[Document images with source code]
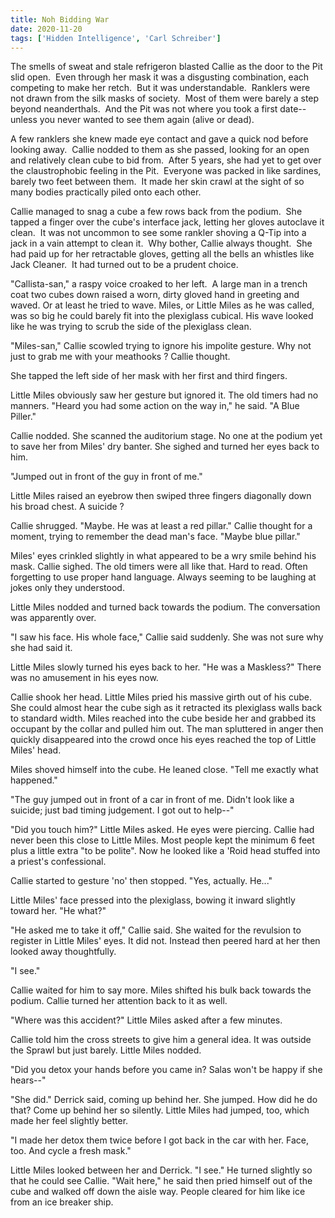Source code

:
 ```yaml
---
title: Noh Bidding War
date: 2020-11-20
tags: ['Hidden Intelligence', 'Carl Schreiber']
---
```


The smells of sweat and stale refrigeron blasted Callie as the door to the Pit slid open.  Even through her mask it was a disgusting combination, each competing to make her retch.  But it was understandable.  Ranklers were not drawn from the silk masks of society.  Most of them were barely a step beyond neanderthals.  And the Pit was not where you took a first date--unless you never wanted to see them again (alive or dead).

A few ranklers she knew made eye contact and gave a quick nod before looking away.  Callie nodded to them as she passed, looking for an open and relatively clean cube to bid from.  After 5 years, she had yet to get over the claustrophobic feeling in the Pit.  Everyone was packed in like sardines, barely two feet between them.  It made her skin crawl at the sight of so many bodies practically piled onto each other.

Callie managed to snag a cube a few rows back from the podium.  She tapped a finger over the cube's interface jack, letting her gloves autoclave it clean.  It was not uncommon to see some rankler shoving a Q-Tip into a jack in a vain attempt to clean it.  Why bother, Callie always thought.  She had paid up for her retractable gloves, getting all the bells an whistles like Jack Cleaner.  It had turned out to be a prudent choice.

"Callista-san," a raspy voice croaked to her left.  A large man in a trench coat two cubes down raised a worn, dirty gloved hand in greeting and waved. Or at least he tried to wave. Miles, or Little Miles as he was called, was so big he could barely fit into the plexiglass cubical. His wave looked like he was trying to scrub the side of the plexiglass clean.

"Miles-san," Callie scowled trying to ignore his impolite gesture. Why not just to grab me with your meathooks ? Callie thought.

She tapped the left side of her mask with her first and third fingers.

Little Miles obviously saw her gesture but ignored it. The old timers had no manners. "Heard you had some action on the way in," he said. "A Blue Piller."

Callie nodded. She scanned the auditorium stage. No one at the podium yet to save her from Miles' dry banter. She sighed and turned her eyes back to him.

"Jumped out in front of the guy in front of me."

Little Miles raised an eyebrow then swiped three fingers diagonally down his broad chest. A suicide ?

Callie shrugged. "Maybe. He was at least a red pillar." Callie thought for a moment, trying to remember the dead man's face. "Maybe blue pillar."

Miles' eyes crinkled slightly in what appeared to be a wry smile behind his mask. Callie sighed. The old timers were all like that. Hard to read. Often forgetting to use proper hand language. Always seeming to be laughing at jokes only they understood.

Little Miles nodded and turned back towards the podium. The conversation was apparently over.

"I saw his face. His whole face," Callie said suddenly. She was not sure why she had said it.

Little Miles slowly turned his eyes back to her. "He was a Maskless?" There was no amusement in his eyes now.

Callie shook her head. Little Miles pried his massive girth out of his cube. She could almost hear the cube sigh as it retracted its plexiglass walls back to standard width. Miles reached into the cube beside her and grabbed its occupant by the collar and pulled him out. The man spluttered in anger then quickly disappeared into the crowd once his eyes reached the top of Little Miles' head.

Miles shoved himself into the cube. He leaned close. "Tell me exactly what happened."

"The guy jumped out in front of a car in front of me. Didn't look like a suicide; just bad timing judgement. I got out to help--"

"Did you touch him?" Little Miles asked. He eyes were piercing. Callie had never been this close to Little Miles. Most people kept the minimum 6 feet plus a little extra "to be polite". Now he looked like a 'Roid head stuffed into a priest's confessional.

Callie started to gesture 'no' then stopped. "Yes, actually. He..."

Little Miles' face pressed into the plexiglass, bowing it inward slightly toward her. "He what?"

"He asked me to take it off," Callie said. She waited for the revulsion to register in Little Miles' eyes. It did not. Instead then peered hard at her then looked away thoughtfully.

"I see."

Callie waited for him to say more. Miles shifted his bulk back towards the podium. Callie turned her attention back to it as well.

"Where was this accident?" Little Miles asked after a few minutes.

Callie told him the cross streets to give him a general idea. It was outside the Sprawl but just barely. Little Miles nodded.

"Did you detox your hands before you came in? Salas won't be happy if she hears--"

"She did." Derrick said, coming up behind her. She jumped. How did he do that? Come up behind her so silently. Little Miles had jumped, too, which made her feel slightly better.

"I made her detox them twice before I got back in the car with her. Face, too. And cycle a fresh mask."

Little Miles looked between her and Derrick. "I see." He turned slightly so that he could see Callie. "Wait here," he said then pried himself out of the cube and walked off down the aisle way. People cleared for him like ice from an ice breaker ship.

Instructions to follow: Leaving out the pictures, print each line of the records above from the first up to and including the one that contains "Little Miles obviously", exactly as written.

Written response:
Source code

:
 ```yaml
---
title: Noh Bidding War
date: 2020-11-20
tags: ['Hidden Intelligence', 'Carl Schreiber']
---
```


The smells of sweat and stale refrigeron blasted Callie as the door to the Pit slid open.  Even through her mask it was a disgusting combination, each competing to make her retch.  But it was understandable.  Ranklers were not drawn from the silk masks of society.  Most of them were barely a step beyond neanderthals.  And the Pit was not where you took a first date--unless you never wanted to see them again (alive or dead).

A few ranklers she knew made eye contact and gave a quick nod before looking away.  Callie nodded to them as she passed, looking for an open and relatively clean cube to bid from.  After 5 years, she had yet to get over the claustrophobic feeling in the Pit.  Everyone was packed in like sardines, barely two feet between them.  It made her skin crawl at the sight of so many bodies practically piled onto each other.

Callie managed to snag a cube a few rows back from the podium.  She tapped a finger over the cube's interface jack, letting her gloves autoclave it clean.  It was not uncommon to see some rankler shoving a Q-Tip into a jack in a vain attempt to clean it.  Why bother, Callie always thought.  She had paid up for her retractable gloves, getting all the bells an whistles like Jack Cleaner.  It had turned out to be a prudent choice.

"Callista-san," a raspy voice croaked to her left.  A large man in a trench coat two cubes down raised a worn, dirty gloved hand in greeting and waved. Or at least he tried to wave. Miles, or Little Miles as he was called, was so big he could barely fit into the plexiglass cubical. His wave looked like he was trying to scrub the side of the plexiglass clean.

"Miles-san," Callie scowled trying to ignore his impolite gesture. Why not just to grab me with your meathooks ? Callie thought.

She tapped the left side of her mask with her first and third fingers.

Little Miles obviously saw her gesture but ignored it. The old timers had no manners. "Heard you had some action on the way in," he said. "A Blue Piller."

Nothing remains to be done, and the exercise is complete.